Today’s new revelations from the latest NBC/WSJ survey on favorable/unfavorable ratings for the GOP among its rank-and-file will doubtless fan speculation about a potential split. They show GOP favorability among self-identified Republicans dropping to 49/26 (as compared to 73/7 among Democrats). Moreover, non-Tea Party Republicans are exhibiting significantly more disgruntlement (41/32) than Tea Party Republicans (56/21). On top of that, in a hypothetical three-way generic congressional contest involving a Democrat, and Republican, and a third party/independent candidate, non-Tea GOPer are more likely to go indie (32% as opposed to 25% for Tea Folk). Chuck Todd and his colleagues at NBC’s First Read place a lot of stock in these latter numbers indicating that threats of defection from the GOP are now graver from “the center” than “the right.”

Maybe, but maybe not. When you stare at all these numbers, some problems emerge.

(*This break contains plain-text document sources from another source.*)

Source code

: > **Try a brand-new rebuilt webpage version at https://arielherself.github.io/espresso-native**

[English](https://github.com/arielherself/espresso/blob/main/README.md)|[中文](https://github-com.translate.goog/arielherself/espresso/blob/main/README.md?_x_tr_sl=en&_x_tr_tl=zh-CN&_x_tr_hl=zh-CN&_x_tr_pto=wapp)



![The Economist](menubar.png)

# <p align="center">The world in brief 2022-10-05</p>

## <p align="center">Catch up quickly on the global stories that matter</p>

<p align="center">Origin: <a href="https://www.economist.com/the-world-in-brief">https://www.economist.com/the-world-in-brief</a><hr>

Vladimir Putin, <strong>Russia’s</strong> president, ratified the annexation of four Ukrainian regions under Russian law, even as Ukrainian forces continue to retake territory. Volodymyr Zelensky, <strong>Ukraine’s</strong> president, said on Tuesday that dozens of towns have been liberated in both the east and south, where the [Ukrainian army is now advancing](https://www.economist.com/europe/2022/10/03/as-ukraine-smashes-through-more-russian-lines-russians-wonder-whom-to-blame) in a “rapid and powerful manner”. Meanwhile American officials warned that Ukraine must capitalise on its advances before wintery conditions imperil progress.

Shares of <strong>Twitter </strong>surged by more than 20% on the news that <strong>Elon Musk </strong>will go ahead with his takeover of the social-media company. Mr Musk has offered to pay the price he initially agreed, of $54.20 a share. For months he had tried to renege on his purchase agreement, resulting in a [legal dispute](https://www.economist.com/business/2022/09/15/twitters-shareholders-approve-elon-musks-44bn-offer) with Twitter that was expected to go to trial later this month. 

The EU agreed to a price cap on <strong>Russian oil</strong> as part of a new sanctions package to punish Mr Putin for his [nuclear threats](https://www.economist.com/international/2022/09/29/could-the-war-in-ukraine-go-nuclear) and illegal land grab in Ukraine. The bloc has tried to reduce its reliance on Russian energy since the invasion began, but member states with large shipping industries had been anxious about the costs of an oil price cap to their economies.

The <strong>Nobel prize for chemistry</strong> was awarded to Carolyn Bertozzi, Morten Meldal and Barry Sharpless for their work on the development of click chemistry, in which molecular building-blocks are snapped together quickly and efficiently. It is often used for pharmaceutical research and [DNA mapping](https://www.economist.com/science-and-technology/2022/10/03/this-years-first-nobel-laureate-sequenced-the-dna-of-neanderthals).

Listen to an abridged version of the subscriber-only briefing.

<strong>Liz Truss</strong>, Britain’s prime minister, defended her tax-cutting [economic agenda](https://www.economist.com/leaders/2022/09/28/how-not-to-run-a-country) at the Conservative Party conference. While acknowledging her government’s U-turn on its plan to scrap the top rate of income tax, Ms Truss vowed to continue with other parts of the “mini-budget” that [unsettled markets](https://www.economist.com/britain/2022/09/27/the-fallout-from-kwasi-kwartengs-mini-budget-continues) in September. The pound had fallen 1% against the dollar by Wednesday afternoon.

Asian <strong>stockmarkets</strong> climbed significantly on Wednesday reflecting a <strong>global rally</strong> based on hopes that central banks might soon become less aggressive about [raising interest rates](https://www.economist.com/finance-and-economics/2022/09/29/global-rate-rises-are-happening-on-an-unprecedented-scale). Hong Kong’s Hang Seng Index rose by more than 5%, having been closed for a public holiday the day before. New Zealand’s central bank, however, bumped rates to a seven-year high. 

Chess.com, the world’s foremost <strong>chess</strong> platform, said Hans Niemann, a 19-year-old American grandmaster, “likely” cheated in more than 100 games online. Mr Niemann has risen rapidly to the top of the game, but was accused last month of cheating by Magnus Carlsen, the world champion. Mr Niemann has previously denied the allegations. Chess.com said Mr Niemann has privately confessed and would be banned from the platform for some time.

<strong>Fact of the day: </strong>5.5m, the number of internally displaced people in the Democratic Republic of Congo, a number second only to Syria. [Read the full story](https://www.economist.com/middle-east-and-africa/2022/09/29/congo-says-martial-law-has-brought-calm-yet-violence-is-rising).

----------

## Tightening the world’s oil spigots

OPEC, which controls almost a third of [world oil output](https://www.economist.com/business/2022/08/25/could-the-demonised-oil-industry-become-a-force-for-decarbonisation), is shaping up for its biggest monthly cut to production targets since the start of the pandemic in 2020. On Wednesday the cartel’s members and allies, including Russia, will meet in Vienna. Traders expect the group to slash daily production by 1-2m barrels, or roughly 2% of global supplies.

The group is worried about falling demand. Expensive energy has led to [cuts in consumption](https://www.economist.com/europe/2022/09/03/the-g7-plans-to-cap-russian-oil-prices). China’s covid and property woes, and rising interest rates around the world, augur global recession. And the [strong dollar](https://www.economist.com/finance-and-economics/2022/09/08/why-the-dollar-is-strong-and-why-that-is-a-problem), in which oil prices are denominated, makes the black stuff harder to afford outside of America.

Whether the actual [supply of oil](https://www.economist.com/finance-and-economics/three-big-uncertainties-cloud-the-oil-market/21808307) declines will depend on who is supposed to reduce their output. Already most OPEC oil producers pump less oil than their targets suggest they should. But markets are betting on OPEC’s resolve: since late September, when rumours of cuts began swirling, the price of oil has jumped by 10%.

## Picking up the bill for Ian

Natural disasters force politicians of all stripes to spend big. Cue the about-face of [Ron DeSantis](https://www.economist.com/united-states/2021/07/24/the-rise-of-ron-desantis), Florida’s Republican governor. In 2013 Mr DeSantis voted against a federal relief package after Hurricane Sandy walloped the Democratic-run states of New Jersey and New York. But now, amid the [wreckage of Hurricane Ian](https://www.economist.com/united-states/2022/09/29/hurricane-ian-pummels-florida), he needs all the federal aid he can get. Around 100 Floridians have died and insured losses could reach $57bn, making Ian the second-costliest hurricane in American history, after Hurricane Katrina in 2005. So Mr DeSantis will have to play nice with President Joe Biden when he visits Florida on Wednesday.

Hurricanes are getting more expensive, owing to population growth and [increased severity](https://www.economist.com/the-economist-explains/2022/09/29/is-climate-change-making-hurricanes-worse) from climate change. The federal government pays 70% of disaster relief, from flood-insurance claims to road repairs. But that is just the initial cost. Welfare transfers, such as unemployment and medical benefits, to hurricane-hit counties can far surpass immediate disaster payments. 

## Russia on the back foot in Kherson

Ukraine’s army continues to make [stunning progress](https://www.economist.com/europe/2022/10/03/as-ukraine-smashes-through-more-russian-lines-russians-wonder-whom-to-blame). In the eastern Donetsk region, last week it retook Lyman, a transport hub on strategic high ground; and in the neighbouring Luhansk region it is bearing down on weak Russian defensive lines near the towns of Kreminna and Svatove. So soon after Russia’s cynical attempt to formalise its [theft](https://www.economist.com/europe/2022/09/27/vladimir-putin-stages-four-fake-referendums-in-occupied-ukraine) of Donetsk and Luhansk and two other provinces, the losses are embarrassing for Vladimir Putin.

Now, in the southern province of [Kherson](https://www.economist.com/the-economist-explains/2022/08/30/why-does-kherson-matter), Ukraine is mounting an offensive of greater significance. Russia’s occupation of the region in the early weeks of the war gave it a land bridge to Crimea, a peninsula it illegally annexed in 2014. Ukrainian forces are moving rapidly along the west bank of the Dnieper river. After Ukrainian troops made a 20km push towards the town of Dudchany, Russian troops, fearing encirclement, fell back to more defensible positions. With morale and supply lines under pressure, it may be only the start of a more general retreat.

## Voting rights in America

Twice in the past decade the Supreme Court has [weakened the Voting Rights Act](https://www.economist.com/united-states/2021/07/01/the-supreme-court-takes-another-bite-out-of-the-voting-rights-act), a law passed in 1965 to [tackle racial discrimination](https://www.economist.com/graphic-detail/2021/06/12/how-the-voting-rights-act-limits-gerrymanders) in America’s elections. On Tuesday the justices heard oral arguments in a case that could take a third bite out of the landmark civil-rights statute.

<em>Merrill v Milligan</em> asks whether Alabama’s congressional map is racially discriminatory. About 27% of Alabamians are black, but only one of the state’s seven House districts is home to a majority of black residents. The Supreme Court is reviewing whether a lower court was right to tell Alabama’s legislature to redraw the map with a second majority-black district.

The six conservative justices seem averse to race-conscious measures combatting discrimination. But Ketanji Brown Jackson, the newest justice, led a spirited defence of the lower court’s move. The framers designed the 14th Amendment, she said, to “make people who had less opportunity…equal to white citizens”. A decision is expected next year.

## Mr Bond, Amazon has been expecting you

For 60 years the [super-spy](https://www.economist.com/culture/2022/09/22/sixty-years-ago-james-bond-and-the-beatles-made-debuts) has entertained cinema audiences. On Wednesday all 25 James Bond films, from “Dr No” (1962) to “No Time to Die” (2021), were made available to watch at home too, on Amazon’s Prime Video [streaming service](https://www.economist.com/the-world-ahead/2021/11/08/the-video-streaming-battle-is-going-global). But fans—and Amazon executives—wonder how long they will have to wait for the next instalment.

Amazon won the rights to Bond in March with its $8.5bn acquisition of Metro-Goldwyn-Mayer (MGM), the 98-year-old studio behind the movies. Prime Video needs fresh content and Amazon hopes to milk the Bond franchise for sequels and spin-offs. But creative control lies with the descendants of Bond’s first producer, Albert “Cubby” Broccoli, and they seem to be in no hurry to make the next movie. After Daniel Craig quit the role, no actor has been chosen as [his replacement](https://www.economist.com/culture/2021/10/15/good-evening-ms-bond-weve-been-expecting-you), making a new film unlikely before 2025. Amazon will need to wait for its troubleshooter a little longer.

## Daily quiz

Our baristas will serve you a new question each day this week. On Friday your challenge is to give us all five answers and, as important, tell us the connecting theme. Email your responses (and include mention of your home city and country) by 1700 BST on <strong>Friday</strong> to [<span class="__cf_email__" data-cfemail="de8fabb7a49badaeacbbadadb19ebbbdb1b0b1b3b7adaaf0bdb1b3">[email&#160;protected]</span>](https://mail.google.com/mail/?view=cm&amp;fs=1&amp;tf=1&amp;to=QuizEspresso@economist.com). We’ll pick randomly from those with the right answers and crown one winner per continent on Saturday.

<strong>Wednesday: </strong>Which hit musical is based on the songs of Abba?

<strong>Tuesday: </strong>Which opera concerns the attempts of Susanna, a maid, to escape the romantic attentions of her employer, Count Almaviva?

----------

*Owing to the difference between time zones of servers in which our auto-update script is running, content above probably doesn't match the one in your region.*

For one thing, while Republicans are broken down into Tea and Non-Tea factions, independents are not. Given the past tendency of Tea Folk to disproportionately identify as indies even though they almost all vote overwhelmingly Republican, Republican identifiers within the Tea Nation are obviously going to be relatively quite loyal.
More importantly, happiness and unhappiness with the current condition of the GOP is likely to have different meanings for different Republicans. If one stipulates that the GOP is dangerously right-wing these days, the numbers look a little different: add together the 56% of Tea Folk who feel good about it with the 21% who likely think the party should be more conservative, plus the 41% of non-Tea GOPers who are happy with the party’s direction, and you don’t exactly have a mandate for moderation, do you? (And this is totally aside from the reality that Tea Folk are significantly more likely to participate in Republican primaries).
As for the third-party support findings, they are indeed interesting, but in the absence of any identification of what kind of ideology an indie/third-party would stand for, it’s really just an indication of party loyalty, which brings us full circle. Fully 61% of self-identified indies in the survey say they’d support an indie/third-party candidate, but it’s hard to know what if anything that means if you don’t know whether we’re talking about a hard-core Tea Party candidate or some sort of Michael Bloomberg “centrist.”
So while pursuing a split in the GOP is obviously an important Grand Strategy goal for Democrats–it’s been a big part of Obama’s Grand Strategy from the get-go–and while Democrats are much happier with their party than Republicans, it’s a bit early for the Donkey Party to declare any kind of victory or even a major advance. If you add in the fact that elected officials are massively less likely to defy party discipline than the rank-and-file, perhaps the most we can say is that the preconditions for a GOP split are coming into view, but still at a great distance until such time as we see more evidence.

Democrats are just going to have to be patient, and work harder, if they want to see the GOP rupture or lose many millions of previous voters.